With winter smog becoming a major health hazard every year in cities across India, Niti Aayog has developed a 15-point action plan called Breathe India for the 10 most polluted cities in India.
The cities that have been identified are Kanpur, Faridabad, Gaya, Varanasi, Patna, Delhi, Lucknow, Agra, Gurugram and Muzaffarpur.
Once the campaign is approved and implemented in the identified cities, it could further be replicated in other parts of the country.
Niti Aayog has proposed to address the air pollution problem by prohibiting transition traffic in these cities and phasing out private diesel vehicles by 2022.

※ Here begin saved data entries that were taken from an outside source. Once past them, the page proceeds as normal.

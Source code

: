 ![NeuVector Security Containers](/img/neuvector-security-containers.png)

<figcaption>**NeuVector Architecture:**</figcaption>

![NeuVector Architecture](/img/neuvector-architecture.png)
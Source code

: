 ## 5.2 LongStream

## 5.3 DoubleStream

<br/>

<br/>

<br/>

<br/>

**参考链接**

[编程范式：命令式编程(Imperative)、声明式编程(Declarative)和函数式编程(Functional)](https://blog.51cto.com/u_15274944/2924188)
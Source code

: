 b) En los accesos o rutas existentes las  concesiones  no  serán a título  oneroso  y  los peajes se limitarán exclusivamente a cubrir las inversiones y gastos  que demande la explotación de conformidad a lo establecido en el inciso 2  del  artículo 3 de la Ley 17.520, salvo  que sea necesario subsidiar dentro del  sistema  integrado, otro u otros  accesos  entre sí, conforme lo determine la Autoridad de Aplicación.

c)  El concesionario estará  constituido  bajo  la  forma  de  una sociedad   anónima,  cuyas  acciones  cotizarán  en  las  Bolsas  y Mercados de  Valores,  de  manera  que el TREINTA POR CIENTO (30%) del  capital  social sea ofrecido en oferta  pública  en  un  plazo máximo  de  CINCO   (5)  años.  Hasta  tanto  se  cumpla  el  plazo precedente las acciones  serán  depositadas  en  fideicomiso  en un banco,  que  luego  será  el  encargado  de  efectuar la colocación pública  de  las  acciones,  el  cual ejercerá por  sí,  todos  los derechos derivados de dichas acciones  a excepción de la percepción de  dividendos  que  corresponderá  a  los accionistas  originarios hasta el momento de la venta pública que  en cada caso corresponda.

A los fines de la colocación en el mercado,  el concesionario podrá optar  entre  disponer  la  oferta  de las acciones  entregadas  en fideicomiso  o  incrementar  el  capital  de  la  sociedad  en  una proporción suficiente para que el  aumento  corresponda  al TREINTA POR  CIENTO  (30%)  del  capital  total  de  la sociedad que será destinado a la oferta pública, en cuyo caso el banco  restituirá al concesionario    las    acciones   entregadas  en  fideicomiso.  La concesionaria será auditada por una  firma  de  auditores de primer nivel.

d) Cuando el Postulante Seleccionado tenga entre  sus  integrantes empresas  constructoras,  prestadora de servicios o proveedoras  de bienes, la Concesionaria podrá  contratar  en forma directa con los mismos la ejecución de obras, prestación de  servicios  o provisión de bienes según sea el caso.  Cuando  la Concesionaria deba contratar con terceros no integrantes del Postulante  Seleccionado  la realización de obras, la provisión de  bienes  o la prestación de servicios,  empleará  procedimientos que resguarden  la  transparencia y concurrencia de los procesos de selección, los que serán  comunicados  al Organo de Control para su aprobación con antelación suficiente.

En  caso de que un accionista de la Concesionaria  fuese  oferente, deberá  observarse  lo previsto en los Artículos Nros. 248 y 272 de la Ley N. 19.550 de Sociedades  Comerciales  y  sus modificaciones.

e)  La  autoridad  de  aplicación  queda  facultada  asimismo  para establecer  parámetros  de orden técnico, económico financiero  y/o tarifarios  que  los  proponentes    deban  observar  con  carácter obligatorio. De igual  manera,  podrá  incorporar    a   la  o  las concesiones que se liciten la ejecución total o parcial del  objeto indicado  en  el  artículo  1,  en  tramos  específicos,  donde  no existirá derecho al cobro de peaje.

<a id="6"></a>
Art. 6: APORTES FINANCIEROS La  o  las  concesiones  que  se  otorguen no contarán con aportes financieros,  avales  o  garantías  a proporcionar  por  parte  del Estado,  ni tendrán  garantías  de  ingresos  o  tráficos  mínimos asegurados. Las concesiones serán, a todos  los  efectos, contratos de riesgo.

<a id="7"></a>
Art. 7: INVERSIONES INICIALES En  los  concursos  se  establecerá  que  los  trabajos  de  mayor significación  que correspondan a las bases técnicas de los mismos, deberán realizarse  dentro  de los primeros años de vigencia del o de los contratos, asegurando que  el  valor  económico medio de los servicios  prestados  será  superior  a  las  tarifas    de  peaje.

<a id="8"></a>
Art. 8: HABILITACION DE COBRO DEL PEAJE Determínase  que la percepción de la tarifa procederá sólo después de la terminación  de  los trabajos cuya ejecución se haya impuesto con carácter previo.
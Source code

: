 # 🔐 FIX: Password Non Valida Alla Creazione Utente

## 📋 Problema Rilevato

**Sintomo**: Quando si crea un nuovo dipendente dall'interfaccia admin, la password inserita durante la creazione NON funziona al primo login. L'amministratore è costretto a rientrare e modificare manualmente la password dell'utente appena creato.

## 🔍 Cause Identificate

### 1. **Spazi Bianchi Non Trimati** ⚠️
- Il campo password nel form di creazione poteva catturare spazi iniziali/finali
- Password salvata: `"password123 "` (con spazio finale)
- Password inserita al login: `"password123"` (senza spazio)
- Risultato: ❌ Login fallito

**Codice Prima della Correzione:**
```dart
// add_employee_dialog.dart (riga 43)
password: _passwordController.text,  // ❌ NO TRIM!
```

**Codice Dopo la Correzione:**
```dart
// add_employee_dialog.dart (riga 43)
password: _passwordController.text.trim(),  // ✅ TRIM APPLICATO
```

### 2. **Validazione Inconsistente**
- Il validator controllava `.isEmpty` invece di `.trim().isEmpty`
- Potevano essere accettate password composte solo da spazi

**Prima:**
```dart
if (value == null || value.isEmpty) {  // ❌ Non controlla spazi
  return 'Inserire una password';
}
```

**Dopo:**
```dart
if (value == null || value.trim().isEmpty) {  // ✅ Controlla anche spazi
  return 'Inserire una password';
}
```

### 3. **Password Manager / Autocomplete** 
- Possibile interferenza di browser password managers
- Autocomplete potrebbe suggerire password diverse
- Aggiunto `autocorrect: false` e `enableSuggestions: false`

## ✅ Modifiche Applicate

Some of the points of Breathe India action plan are:
- Survey and analyse power plants around the most polluted cities to prioritise their decommissioning in the next five years
- Electrify last-mile connectivity by 2022, including public transport, taxis and three-wheelers
- Revamp the regulatory framework around industrial air pollution. A three-pronged approach needs to be taken, which includes revising standards and practices, improving the audit process, and incentivising law enforcement
- Introduce a market-based instrument within a regulatory framework based on the concept of ‘polluters pay’
- Establish smog-free towers at all major construction sites by 2019
- Incentivise procurement and utilization of crop residue
- Implement a policy on landfill taxes and incentivise waste processing over landfilling by 2019
- Mandate compulsory mechanised dust removal in the most polluted cities by 2019
- Undertake measures to prevent forest fires
- Implement policy on mandatory use of cleaner forms of cooking to reduce indoor air pollution
- Develop stakeholder-specific awareness campaigns in these cities to ensure that all participants are aware of the impacts of air pollution and the repercussions of engaging in pollution-causing activities
- Define city-level plans with clear timelines and emission targets across various sources of pollution (construction, vehicular, indoor) by the end of 2018
- Establish accurate and comprehensive air quality monitoring systems in the worst affected cities by 2019
The action plan draft also emphasised that according to a report entitled ‘Health of the Nation’s States’, household air pollution was responsible for 5% of the total disease burden in India in 2016 while outdoor air pollution was responsible for 6% of the burden.
With immediate as well as long-term plans to tackle air pollution, the Niti Aayog believes that such a comprehensive approach will enable sustainable solutions for fighting air pollution.